**Requirement**
Whenever a line in the records below holds the string "while", copy it out.
======== Task data
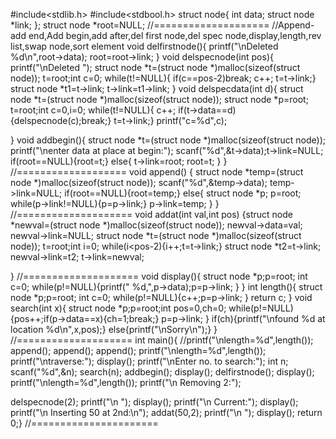 #include<stdlib.h>
#include<stdbool.h>
struct node{
int data;
struct node *link;
};
struct node *root=NULL;
//====================
//Append-add end,Add begin,add after,del first node,del spec node,display,length,rev list,swap node,sort element
void delfirstnode(){
printf("\nDeleted %d\n",root->data);
root=root->link;
}
void delspecnode(int pos){
printf("\nDeleted ");
struct node *t=(struct node *)malloc(sizeof(struct node));
t=root;int c=0;
while(t!=NULL){
        if(c==pos-2)break; c++;
        t=t->link;}
        struct node *t1=t->link;
        t->link=t1->link;
}
void delspecdata(int d){
struct node *t=(struct node *)malloc(sizeof(struct node));
struct node *p=root;
t=root;int c=0,i=0;
while(t!=NULL){
        c++;
        if(t->data==d){delspecnode(c);break;}
        t=t->link;}
        printf("c=%d",c);


}
void addbegin(){
struct node *t=(struct node *)malloc(sizeof(struct  node));
printf("\nenter data at place at begin:");
scanf("%d",&t->data);t->link=NULL;
if(root==NULL){root=t;}
else{
t->link=root;
root=t;
}
}
//===================
void append()
{
struct node *temp=(struct node *)malloc(sizeof(struct node));
scanf("%d",&temp->data);
temp->link=NULL;
if(root==NULL){root=temp;}
else{
    struct node *p;
    p=root;
    while(p->link!=NULL){p=p->link;}
    p->link=temp;
}
}
//====================
void addat(int val,int pos)
{struct node *newval=(struct node *)malloc(sizeof(struct node));
newval->data=val;
newval->link=NULL;
struct node *t=(struct node *)malloc(sizeof(struct node));
t=root;int i=0;
while(i<pos-2){i++;t=t->link;}
struct node *t2=t->link;
newval->link=t2;
t->link=newval;

}
//====================
void display(){
struct node *p;p=root; int c=0;
while(p!=NULL){printf(" %d,",p->data);p=p->link; }
}
int length(){
struct node *p;p=root; int c=0;
while(p!=NULL){c++;p=p->link; }
return c;
}
void search(int x){
struct node *p;p=root;int pos=0,ch=0;
while(p!=NULL){pos++;if(p->data==x){ch=1;break;} p=p->link; }
if(ch){printf("\nfound %d at location %d\n",x,pos);}
else{printf("\nSorry\n");}
}
//====================
int main(){
    //printf("\nlength=%d",length());
append();
append();
append();
printf("\nlength=%d",length());
printf("\ntraverse:");
display();
printf("\nEnter no. to search:");
int n;
scanf("%d",&n);
search(n);
addbegin();
display();
delfirstnode();
display();
printf("\nlength=%d",length());
printf("\n Removing 2:");

delspecnode(2);
printf("\n ");
display();
printf("\n Current:");
display();
printf("\n Inserting 50 at 2nd:\n");
addat(50,2);
printf("\n ");
display();
return 0;}
//======================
================
**Result**
while(t!=NULL){
while(t!=NULL){
    while(p->link!=NULL){p=p->link;}
while(i<pos-2){i++;t=t->link;}
while(p!=NULL){printf(" %d,",p->data);p=p->link; }
while(p!=NULL){c++;p=p->link; }
while(p!=NULL){pos++;if(p->data==x){ch=1;break;} p=p->link; }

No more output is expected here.